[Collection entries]
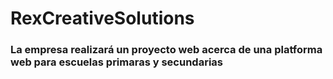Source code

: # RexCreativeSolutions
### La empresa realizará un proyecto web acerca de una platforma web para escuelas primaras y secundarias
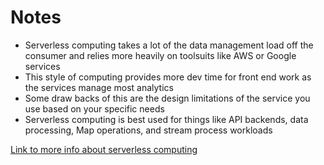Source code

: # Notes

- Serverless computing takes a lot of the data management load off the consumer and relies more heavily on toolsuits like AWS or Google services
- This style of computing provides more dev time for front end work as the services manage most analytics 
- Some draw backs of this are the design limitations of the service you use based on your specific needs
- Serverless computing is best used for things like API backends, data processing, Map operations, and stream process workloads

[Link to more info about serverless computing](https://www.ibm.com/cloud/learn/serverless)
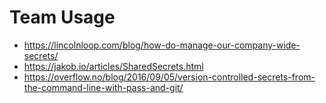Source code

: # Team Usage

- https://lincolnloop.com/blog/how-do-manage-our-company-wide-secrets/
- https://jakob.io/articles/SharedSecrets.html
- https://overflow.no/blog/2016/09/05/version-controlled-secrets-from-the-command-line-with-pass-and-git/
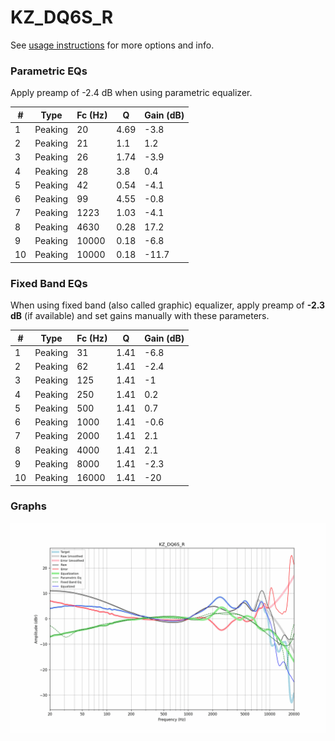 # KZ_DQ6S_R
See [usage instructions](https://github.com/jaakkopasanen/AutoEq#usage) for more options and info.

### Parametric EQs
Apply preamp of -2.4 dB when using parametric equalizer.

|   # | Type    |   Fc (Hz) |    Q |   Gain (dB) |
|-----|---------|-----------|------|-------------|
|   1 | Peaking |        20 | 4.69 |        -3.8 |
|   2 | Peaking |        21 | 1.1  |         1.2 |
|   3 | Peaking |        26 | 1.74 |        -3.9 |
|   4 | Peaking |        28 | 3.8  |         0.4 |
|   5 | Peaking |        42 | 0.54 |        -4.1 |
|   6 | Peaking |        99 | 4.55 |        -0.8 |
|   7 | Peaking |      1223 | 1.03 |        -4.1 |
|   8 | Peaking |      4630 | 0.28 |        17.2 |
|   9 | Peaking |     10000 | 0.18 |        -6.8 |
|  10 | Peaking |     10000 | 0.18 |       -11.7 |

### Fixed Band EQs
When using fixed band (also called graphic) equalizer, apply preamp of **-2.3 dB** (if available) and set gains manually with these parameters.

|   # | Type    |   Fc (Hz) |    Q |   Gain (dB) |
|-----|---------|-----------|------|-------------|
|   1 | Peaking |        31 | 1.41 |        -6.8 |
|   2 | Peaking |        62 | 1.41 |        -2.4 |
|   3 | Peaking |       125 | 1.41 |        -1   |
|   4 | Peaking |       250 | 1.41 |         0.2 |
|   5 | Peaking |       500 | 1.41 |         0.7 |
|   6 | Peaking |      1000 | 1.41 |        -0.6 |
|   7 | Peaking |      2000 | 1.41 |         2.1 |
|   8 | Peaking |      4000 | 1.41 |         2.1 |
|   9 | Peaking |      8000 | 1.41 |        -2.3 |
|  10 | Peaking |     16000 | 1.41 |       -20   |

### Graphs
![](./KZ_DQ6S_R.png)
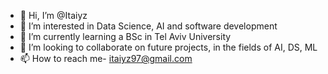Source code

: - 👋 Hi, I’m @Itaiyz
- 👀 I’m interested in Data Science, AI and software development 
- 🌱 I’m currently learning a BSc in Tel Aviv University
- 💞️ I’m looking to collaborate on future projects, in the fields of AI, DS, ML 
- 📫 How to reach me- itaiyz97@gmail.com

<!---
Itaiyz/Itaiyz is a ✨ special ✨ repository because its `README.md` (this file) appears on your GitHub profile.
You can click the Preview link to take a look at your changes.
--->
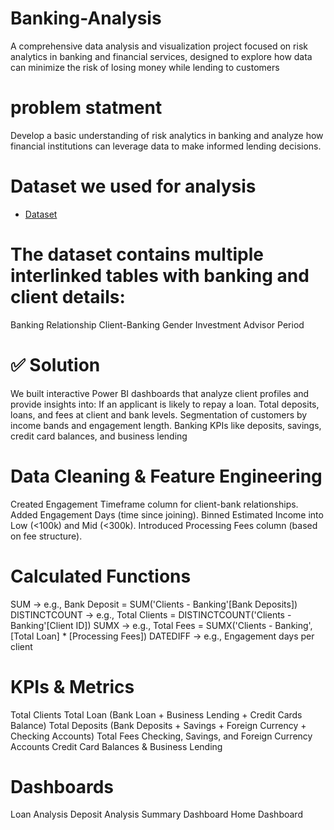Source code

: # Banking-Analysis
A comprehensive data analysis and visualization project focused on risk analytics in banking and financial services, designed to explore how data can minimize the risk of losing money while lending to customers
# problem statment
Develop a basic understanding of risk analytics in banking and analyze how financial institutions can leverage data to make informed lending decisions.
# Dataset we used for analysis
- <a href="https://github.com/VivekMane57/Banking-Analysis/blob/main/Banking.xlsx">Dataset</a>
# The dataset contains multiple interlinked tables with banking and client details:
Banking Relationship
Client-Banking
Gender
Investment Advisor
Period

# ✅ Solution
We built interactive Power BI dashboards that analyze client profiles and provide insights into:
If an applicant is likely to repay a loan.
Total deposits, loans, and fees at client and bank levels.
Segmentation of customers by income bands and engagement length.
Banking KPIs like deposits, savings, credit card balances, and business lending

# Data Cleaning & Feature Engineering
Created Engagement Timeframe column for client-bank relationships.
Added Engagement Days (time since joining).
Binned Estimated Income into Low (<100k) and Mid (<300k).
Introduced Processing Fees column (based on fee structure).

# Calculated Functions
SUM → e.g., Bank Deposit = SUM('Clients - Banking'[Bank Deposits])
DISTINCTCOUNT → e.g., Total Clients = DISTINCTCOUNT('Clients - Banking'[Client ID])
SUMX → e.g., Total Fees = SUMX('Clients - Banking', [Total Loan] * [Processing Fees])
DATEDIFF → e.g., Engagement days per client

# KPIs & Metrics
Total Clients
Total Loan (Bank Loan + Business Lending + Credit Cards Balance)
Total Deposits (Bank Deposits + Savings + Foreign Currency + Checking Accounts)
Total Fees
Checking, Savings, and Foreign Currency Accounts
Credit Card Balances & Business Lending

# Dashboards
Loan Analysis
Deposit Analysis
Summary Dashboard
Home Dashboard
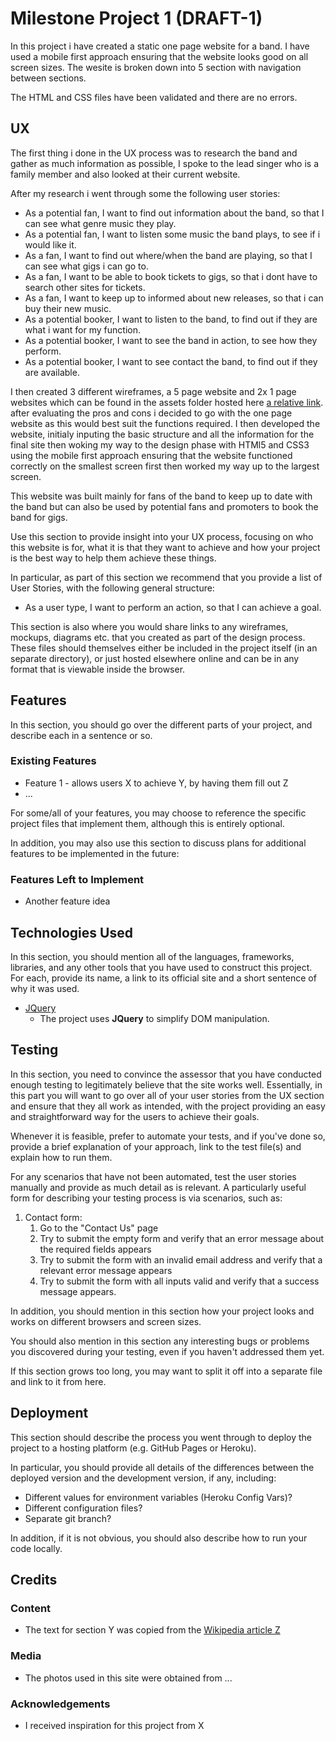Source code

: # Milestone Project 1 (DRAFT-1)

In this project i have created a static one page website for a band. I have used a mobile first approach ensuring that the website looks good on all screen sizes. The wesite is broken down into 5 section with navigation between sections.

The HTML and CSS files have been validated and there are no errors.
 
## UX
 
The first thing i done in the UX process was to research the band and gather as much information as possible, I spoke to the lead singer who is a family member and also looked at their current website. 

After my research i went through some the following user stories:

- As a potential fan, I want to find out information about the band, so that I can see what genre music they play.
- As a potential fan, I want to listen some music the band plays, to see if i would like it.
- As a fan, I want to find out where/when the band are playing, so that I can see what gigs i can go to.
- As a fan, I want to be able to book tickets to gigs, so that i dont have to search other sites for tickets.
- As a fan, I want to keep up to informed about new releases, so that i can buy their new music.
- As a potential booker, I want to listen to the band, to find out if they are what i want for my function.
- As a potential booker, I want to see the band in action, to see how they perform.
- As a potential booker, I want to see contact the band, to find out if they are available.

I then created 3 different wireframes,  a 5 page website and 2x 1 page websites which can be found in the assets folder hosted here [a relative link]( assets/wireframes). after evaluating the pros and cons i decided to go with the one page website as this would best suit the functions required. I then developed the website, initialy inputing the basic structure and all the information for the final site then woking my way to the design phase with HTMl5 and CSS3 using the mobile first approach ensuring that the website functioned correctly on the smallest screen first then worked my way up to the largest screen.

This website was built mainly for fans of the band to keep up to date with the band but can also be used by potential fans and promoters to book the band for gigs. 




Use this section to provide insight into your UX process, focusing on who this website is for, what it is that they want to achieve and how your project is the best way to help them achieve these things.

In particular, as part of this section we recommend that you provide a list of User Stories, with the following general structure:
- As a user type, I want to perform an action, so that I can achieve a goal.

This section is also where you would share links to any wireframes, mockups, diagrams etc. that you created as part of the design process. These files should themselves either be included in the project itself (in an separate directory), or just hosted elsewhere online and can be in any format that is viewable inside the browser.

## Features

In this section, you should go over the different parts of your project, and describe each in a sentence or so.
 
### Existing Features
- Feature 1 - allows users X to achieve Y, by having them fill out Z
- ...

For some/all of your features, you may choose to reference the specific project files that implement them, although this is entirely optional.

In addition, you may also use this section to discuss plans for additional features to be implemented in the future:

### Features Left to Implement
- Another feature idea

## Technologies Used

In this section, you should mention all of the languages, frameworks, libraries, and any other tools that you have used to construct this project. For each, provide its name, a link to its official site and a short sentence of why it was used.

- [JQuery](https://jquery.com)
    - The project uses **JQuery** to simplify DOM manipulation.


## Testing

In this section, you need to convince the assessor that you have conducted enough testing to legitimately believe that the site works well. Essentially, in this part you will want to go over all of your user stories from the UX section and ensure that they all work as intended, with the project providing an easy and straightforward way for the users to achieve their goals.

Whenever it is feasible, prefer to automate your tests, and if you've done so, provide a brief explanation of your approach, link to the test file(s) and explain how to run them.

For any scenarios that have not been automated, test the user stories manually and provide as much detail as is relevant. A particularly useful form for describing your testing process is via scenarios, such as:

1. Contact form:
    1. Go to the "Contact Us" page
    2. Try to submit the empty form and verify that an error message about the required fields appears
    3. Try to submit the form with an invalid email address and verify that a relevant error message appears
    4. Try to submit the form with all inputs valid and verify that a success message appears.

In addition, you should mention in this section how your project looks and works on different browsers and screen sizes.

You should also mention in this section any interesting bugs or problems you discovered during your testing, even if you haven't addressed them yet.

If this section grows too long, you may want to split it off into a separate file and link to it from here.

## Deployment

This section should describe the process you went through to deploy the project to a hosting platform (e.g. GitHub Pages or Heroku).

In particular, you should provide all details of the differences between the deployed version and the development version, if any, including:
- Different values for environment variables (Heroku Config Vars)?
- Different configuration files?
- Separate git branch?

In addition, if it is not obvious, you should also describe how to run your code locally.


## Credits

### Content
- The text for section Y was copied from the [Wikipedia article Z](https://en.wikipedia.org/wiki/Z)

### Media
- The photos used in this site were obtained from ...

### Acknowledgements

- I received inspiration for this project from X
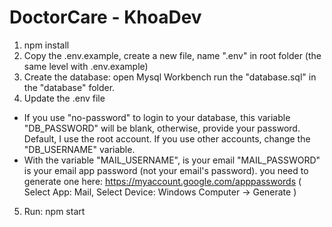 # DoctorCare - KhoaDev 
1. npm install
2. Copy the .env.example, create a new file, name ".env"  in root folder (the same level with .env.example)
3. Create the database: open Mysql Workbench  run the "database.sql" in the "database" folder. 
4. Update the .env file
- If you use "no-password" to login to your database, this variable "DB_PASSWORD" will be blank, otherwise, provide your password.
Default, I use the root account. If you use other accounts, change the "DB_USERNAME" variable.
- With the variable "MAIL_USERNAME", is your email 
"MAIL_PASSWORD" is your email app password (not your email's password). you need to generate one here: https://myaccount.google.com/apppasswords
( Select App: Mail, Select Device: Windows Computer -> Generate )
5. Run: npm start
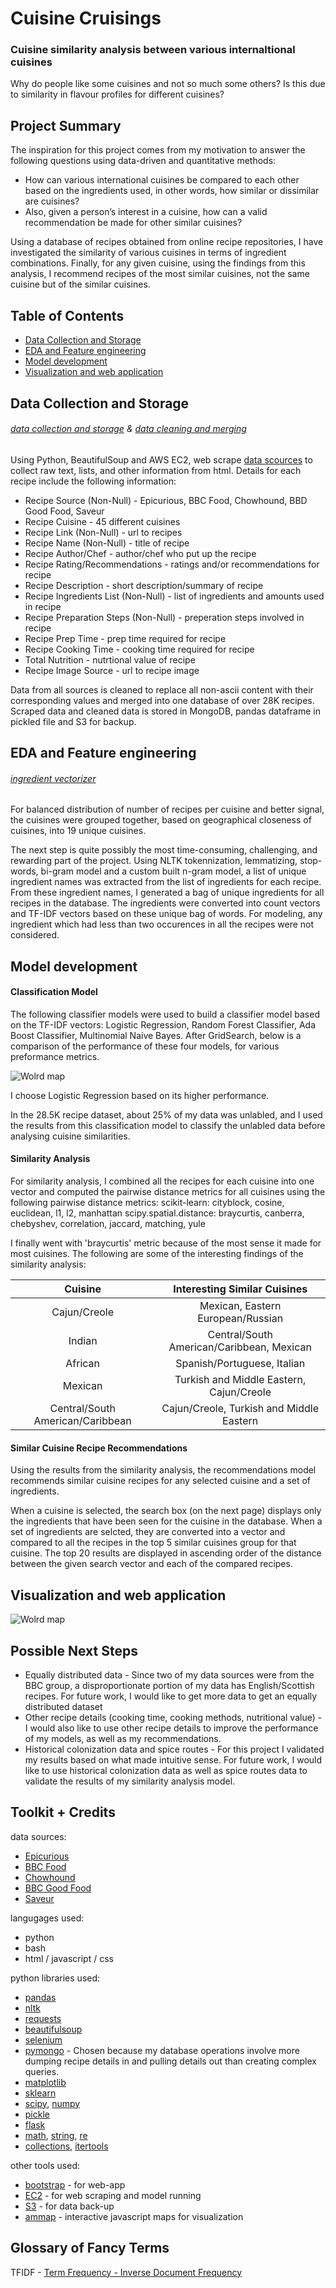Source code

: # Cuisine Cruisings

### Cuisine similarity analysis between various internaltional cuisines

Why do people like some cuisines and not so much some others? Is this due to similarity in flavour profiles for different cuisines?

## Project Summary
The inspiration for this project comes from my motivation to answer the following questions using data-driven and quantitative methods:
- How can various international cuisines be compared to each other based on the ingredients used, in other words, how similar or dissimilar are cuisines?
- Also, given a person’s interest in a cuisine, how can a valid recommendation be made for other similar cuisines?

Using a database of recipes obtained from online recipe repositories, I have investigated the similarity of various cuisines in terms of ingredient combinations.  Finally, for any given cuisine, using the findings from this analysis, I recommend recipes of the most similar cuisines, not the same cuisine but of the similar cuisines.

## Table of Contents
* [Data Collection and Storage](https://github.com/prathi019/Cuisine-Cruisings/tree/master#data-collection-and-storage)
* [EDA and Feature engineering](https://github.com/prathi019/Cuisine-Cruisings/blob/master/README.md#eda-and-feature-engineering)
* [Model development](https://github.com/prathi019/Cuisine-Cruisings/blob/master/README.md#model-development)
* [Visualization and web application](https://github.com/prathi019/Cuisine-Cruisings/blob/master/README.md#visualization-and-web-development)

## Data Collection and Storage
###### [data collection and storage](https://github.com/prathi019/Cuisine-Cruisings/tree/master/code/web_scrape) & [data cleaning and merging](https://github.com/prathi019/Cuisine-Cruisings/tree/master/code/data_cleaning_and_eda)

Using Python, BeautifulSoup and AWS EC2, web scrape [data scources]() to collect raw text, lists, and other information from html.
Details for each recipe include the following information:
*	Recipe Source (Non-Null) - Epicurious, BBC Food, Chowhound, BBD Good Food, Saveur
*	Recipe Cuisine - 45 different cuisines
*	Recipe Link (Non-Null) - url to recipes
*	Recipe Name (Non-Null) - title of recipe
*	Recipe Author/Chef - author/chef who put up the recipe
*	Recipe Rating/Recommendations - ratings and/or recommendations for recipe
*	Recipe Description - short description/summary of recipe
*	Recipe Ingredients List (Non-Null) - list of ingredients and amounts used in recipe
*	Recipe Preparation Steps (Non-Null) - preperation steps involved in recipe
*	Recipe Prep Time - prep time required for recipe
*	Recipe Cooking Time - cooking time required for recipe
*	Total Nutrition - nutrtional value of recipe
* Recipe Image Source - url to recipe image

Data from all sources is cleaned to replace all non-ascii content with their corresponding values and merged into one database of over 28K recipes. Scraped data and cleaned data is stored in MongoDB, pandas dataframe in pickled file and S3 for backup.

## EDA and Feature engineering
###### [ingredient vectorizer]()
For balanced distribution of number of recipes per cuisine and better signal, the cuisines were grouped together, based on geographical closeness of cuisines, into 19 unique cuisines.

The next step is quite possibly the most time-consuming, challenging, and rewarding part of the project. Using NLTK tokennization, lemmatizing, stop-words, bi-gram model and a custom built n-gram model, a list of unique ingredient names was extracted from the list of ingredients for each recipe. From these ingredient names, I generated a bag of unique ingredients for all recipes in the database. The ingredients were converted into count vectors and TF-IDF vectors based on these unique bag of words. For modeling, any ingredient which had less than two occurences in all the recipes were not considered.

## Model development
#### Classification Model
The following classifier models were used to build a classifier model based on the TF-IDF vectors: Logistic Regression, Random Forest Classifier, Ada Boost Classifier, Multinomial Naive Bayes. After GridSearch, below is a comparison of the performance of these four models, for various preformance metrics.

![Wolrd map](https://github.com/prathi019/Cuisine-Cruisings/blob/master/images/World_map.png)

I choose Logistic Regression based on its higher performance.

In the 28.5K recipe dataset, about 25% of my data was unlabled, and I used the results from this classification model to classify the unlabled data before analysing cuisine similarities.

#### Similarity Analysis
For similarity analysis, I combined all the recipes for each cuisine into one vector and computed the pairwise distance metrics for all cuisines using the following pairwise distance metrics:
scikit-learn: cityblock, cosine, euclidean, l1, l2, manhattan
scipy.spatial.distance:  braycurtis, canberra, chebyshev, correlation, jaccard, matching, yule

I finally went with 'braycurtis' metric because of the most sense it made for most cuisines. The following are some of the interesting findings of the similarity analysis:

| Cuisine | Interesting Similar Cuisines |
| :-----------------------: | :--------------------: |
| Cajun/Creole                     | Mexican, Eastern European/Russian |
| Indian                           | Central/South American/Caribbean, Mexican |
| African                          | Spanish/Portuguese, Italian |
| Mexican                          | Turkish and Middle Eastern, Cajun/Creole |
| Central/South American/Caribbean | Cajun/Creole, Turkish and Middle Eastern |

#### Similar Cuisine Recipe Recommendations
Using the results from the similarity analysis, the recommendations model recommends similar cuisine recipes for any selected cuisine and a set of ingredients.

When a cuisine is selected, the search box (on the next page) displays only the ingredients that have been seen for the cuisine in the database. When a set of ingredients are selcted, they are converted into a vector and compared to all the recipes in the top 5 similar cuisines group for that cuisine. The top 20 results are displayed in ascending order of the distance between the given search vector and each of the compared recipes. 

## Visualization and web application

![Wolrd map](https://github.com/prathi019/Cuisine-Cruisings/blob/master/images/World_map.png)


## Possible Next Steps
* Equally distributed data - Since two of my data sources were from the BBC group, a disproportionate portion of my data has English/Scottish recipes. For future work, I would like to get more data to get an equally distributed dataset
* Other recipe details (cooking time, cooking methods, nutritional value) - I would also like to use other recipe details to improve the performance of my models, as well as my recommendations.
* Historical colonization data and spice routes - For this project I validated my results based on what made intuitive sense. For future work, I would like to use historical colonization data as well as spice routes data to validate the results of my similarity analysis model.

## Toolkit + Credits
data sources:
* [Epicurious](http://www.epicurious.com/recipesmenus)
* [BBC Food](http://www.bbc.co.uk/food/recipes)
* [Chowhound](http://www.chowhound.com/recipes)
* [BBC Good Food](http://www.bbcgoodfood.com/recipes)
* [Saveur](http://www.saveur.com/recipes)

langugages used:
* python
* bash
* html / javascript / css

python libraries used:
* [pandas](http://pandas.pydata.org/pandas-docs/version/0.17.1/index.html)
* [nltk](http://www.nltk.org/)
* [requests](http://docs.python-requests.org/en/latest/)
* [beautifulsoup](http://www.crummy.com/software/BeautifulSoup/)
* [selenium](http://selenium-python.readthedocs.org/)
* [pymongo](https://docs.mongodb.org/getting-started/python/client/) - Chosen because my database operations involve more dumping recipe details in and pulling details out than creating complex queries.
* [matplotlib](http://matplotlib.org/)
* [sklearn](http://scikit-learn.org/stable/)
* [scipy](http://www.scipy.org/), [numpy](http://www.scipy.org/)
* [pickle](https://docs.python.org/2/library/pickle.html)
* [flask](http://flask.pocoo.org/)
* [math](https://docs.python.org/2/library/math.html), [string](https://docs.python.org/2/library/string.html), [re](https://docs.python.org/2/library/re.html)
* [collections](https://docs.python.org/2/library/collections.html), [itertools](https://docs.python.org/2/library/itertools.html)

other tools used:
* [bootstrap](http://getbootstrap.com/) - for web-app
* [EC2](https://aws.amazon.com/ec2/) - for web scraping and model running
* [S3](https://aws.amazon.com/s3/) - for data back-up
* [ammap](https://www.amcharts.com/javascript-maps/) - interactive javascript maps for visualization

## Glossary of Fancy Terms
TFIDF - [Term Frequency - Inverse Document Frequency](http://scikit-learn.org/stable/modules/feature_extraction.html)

What to do
Please set down, exactly and with no pictures, the lines in the entries above starting at the one holding "For any scenarios" and ending at the one holding "1. npm install", ends included.

Task output
For any scenarios that have not been automated, test the user stories manually and provide as much detail as is relevant. A particularly useful form for describing your testing process is via scenarios, such as:

1. Contact form:
    1. Go to the "Contact Us" page
    2. Try to submit the empty form and verify that an error message about the required fields appears
    3. Try to submit the form with an invalid email address and verify that a relevant error message appears
    4. Try to submit the form with all inputs valid and verify that a success message appears.

In addition, you should mention in this section how your project looks and works on different browsers and screen sizes.

You should also mention in this section any interesting bugs or problems you discovered during your testing, even if you haven't addressed them yet.

If this section grows too long, you may want to split it off into a separate file and link to it from here.

## Deployment

This section should describe the process you went through to deploy the project to a hosting platform (e.g. GitHub Pages or Heroku).

In particular, you should provide all details of the differences between the deployed version and the development version, if any, including:
- Different values for environment variables (Heroku Config Vars)?
- Different configuration files?
- Separate git branch?

In addition, if it is not obvious, you should also describe how to run your code locally.


## Credits

### Content
- The text for section Y was copied from the [Wikipedia article Z](https://en.wikipedia.org/wiki/Z)

### Media
- The photos used in this site were obtained from ...

### Acknowledgements

- I received inspiration for this project from X
 # DoctorCare - KhoaDev 
1. npm install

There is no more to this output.